If Bhutto comes to power after Pakistan's first open elections in 11 years, she will become the first woman ever elected to rule a Moslem country.That breakthrough, in turn, can be expected to change social attitudes and open doors to other women throughout the Third World. Though women have broken down other barriers in this part of the globe, few have risen to the top in political life. Even the late Indira Gandhi ruled a secular India that has only a minority Moslem population.

But such changes still may not take place if Benazair Bhutto is unable to form a coalition government or if Pakistan's military regime starts tampering with the election results.

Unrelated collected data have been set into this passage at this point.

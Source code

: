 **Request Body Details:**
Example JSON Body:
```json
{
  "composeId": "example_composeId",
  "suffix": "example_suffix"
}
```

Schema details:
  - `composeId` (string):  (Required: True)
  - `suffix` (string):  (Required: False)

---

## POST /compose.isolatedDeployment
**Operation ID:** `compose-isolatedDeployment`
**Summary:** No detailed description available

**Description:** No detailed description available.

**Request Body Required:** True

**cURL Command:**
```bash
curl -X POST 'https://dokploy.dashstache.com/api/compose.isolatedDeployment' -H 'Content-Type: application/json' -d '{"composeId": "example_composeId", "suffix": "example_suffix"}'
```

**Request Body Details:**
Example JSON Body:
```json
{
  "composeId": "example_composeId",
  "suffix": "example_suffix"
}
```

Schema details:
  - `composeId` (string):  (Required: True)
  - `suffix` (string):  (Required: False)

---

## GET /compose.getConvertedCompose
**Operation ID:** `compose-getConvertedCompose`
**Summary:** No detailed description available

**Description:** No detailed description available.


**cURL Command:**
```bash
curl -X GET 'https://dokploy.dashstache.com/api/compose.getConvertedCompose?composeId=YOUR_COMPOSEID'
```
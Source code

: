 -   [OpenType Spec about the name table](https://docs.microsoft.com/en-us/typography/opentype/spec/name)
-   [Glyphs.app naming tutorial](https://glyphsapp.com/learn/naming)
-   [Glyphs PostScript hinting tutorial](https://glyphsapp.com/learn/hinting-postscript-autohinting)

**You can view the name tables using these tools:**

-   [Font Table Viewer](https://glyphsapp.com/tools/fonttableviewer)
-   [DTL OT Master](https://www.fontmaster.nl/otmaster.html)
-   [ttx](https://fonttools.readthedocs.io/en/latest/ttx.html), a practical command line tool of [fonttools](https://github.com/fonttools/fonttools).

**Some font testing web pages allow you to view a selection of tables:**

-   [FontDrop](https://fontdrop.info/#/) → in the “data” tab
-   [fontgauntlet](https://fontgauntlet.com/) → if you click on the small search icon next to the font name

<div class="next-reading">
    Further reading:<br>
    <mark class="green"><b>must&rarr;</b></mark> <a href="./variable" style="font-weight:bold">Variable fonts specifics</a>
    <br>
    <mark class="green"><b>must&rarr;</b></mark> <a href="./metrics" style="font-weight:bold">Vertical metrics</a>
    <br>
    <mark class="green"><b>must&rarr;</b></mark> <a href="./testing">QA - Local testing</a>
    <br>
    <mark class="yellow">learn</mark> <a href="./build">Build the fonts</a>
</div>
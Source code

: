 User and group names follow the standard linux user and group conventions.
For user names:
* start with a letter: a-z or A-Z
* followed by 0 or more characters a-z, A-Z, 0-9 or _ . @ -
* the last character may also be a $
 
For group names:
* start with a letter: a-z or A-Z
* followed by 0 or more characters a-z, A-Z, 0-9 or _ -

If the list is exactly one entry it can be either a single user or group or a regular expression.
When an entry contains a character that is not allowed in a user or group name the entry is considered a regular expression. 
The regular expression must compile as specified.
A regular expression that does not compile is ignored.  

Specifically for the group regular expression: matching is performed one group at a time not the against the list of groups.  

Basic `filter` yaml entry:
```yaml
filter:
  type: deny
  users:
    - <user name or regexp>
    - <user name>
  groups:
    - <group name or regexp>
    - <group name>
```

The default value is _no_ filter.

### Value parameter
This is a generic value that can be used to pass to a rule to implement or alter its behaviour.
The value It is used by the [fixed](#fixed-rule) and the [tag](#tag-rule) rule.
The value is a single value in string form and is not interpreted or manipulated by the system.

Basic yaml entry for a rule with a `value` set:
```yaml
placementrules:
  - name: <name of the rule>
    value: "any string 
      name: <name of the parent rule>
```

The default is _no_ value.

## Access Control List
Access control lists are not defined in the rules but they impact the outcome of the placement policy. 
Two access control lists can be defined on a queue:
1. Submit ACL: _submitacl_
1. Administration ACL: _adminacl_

Why should America care about all of this?

Because of Pakistan's key role in aiding the rebels who have fought Soviet invaders in neighboring Afghanistan.

Because Pakistan's strategic geographic position gives it a major role in efforts to counter any Soviet threat to oil supplies from the Persian Gulf.

And because Benazir Bhutto has wisely repudiated the controversial left-wing policies that made her late father Zulfikar Ali Bhutto so anathema to the United States before he was overthrown as prime minister in 1977 and later executed.

Instead, she is shunning nationalization of industry, supporting private investment, backing national defense as the top priority, and calling for the growth of the middle class.

It still isn't always easy for the U.S. to warm up to Pakistan because of Pakistan's inveterate hostility to neighboring India and clandestine development of nuclear weapons. But relations between Washington and Islamabad should improve with Benazir Bhutto at the helm in Pakistan.